→ WORK TASK: If a line in the listing below includes the string "caption", pull it out.

[EXCERPTED DATA — start]

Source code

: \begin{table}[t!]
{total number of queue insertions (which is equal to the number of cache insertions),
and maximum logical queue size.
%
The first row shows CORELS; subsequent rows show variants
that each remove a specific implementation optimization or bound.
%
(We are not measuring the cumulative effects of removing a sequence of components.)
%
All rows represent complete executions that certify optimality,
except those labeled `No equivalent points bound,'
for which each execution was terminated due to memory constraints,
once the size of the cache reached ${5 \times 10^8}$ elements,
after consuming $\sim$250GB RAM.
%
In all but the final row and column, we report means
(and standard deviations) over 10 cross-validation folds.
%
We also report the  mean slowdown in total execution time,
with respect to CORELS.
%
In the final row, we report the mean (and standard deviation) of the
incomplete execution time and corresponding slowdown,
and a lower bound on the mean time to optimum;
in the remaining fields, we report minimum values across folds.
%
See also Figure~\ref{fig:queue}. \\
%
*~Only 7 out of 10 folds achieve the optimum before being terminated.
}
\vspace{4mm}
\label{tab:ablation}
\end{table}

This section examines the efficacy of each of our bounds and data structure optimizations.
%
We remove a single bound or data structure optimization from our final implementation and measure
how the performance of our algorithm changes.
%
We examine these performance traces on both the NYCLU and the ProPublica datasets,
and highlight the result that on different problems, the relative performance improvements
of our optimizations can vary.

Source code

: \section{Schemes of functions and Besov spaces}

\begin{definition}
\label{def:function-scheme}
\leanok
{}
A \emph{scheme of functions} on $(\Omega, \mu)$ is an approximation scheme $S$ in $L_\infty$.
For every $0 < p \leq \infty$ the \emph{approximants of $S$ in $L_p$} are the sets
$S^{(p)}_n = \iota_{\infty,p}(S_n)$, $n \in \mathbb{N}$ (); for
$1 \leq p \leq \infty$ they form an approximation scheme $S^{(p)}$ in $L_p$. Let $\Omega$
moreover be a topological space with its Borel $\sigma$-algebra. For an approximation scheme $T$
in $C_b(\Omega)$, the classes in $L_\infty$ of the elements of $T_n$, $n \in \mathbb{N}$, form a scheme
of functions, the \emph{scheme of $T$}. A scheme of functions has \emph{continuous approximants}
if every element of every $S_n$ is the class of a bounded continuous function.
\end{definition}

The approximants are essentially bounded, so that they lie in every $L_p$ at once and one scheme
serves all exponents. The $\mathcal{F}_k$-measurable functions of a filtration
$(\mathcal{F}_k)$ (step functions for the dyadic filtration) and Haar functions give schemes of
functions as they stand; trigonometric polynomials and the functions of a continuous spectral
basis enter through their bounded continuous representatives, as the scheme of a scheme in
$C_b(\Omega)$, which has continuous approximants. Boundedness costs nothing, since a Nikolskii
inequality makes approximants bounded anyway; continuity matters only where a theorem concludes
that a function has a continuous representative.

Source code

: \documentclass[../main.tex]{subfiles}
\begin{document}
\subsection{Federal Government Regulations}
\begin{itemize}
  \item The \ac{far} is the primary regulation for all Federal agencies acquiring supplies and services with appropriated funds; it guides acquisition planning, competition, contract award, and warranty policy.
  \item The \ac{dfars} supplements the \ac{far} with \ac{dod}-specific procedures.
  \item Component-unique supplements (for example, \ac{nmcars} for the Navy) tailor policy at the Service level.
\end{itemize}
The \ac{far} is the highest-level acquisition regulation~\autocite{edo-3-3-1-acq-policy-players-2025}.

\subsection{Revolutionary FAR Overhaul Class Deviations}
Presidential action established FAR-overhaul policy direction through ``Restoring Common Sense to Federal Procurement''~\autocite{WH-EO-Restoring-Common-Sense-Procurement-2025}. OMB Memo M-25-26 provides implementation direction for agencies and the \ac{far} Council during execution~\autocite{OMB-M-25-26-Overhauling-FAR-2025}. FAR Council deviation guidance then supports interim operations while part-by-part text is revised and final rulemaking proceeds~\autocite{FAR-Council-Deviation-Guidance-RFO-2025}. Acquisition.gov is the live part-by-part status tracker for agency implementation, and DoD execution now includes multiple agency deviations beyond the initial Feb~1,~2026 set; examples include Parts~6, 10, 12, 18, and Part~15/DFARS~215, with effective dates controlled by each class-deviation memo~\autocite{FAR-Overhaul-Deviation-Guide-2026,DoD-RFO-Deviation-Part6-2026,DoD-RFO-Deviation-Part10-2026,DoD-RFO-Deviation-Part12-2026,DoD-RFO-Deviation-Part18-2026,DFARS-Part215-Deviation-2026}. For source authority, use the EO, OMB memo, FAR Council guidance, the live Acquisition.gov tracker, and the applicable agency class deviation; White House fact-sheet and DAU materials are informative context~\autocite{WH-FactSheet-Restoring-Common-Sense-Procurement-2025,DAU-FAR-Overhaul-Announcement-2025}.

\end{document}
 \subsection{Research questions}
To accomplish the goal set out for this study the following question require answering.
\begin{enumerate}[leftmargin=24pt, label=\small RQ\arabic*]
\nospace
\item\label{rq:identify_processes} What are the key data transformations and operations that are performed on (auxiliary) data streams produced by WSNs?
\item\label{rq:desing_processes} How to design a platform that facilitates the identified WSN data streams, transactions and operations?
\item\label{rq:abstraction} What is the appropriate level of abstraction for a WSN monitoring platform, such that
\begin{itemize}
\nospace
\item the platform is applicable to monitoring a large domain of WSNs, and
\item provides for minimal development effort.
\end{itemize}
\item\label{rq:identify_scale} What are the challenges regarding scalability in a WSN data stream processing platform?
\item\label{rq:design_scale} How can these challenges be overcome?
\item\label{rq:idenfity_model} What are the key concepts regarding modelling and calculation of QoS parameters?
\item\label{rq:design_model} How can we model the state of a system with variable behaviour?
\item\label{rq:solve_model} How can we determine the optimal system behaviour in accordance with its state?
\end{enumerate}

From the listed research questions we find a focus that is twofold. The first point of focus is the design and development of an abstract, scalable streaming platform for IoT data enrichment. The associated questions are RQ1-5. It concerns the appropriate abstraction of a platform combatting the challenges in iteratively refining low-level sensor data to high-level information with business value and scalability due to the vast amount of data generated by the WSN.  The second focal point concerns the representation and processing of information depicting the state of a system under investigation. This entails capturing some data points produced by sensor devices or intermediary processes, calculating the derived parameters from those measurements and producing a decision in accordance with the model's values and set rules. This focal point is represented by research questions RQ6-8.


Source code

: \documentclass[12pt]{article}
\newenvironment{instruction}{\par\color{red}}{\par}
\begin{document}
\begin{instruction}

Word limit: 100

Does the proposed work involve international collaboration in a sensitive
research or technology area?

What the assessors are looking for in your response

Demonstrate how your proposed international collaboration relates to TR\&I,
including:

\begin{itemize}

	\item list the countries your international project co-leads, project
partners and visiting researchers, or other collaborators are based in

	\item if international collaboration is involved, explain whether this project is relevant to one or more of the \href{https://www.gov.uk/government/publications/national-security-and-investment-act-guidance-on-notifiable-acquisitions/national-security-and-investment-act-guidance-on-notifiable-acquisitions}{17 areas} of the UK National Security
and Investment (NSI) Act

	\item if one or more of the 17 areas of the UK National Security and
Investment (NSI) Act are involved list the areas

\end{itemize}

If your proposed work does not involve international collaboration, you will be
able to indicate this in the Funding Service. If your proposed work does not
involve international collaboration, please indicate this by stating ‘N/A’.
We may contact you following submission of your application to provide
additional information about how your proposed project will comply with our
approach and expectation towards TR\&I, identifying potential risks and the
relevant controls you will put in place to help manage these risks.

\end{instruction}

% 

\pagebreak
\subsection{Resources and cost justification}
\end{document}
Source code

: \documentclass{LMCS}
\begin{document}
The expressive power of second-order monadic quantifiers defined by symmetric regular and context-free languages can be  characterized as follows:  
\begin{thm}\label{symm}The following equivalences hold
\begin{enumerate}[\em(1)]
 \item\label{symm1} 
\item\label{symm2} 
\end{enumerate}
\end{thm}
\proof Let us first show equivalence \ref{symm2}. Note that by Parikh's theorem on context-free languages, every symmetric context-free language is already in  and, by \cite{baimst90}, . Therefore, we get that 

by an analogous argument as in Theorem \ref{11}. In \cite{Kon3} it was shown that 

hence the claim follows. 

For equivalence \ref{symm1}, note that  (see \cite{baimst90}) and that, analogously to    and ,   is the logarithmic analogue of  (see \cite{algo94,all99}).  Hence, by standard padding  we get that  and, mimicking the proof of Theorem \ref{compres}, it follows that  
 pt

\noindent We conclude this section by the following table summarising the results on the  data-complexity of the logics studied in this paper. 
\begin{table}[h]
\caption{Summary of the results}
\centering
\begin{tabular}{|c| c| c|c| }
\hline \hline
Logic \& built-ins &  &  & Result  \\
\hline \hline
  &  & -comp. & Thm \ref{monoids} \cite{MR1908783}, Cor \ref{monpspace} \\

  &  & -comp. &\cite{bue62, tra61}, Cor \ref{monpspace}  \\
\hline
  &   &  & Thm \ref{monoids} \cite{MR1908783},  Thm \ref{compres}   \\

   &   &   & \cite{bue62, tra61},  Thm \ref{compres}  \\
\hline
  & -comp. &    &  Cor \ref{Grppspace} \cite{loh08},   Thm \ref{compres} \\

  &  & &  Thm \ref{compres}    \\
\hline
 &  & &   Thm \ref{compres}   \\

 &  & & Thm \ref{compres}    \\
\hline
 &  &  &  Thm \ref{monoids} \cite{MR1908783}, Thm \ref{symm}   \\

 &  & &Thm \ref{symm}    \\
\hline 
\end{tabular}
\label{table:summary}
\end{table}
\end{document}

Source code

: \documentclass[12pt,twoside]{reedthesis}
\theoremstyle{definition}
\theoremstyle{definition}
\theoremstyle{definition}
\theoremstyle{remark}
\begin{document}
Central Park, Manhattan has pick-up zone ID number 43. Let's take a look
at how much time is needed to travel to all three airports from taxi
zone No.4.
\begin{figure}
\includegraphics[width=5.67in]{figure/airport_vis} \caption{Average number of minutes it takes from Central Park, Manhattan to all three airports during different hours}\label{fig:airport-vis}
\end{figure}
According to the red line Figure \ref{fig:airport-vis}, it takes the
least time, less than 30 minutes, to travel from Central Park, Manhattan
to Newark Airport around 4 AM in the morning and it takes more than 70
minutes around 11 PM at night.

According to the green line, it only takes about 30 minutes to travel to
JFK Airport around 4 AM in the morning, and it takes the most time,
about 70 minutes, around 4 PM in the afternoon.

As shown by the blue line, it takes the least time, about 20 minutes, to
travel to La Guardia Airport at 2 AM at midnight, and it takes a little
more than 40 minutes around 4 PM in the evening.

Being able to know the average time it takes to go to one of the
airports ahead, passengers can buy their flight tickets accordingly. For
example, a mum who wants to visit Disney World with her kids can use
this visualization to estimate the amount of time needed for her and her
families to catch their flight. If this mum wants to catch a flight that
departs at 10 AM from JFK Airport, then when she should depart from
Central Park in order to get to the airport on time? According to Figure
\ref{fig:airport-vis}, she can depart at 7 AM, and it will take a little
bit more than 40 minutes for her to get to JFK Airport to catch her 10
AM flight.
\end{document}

[EXCERPTED DATA — finish]

→ SOLUTION TO THIS TASK:
\caption{Summary of the results}
\includegraphics[width=5.67in]{figure/airport_vis} \caption{Average number of minutes it takes from Central Park, Manhattan to all three airports during different hours}\label{fig:airport-vis}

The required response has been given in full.